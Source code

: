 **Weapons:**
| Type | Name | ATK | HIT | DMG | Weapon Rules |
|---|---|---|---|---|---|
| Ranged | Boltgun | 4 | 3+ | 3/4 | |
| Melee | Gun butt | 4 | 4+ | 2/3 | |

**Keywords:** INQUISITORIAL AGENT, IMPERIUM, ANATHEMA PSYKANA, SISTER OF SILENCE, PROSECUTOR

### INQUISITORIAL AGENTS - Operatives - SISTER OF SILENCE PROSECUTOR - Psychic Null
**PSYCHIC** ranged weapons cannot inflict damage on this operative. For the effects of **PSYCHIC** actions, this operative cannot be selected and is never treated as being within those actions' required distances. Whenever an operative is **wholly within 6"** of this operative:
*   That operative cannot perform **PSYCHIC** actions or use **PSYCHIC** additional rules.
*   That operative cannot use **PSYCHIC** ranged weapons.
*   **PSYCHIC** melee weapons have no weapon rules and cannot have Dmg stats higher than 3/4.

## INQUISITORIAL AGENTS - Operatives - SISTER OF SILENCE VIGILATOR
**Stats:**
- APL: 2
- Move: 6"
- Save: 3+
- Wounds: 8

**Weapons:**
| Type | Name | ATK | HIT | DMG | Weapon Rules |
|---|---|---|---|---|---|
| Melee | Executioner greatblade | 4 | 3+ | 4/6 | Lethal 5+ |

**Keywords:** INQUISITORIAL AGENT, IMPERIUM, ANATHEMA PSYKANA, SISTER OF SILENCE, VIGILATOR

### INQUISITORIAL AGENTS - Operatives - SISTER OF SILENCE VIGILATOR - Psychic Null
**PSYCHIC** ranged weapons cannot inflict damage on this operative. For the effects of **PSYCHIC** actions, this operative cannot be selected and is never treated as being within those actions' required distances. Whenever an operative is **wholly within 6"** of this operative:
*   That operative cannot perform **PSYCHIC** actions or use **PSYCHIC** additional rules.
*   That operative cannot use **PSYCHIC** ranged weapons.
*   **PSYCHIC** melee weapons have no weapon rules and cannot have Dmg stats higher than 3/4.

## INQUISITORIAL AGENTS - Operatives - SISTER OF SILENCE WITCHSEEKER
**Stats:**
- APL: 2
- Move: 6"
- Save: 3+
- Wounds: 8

====================

Exercise brief: Above are records; repeat only the lines starting at the line with "Ranged | Boltgun" and ending at the line with "PROSECUTOR - Psychic Null", exactly as they appear, both included.

Solution to this exercise:
| Ranged | Boltgun | 4 | 3+ | 3/4 | |
| Melee | Gun butt | 4 | 4+ | 2/3 | |

**Keywords:** INQUISITORIAL AGENT, IMPERIUM, ANATHEMA PSYKANA, SISTER OF SILENCE, PROSECUTOR

### INQUISITORIAL AGENTS - Operatives - SISTER OF SILENCE PROSECUTOR - Psychic Null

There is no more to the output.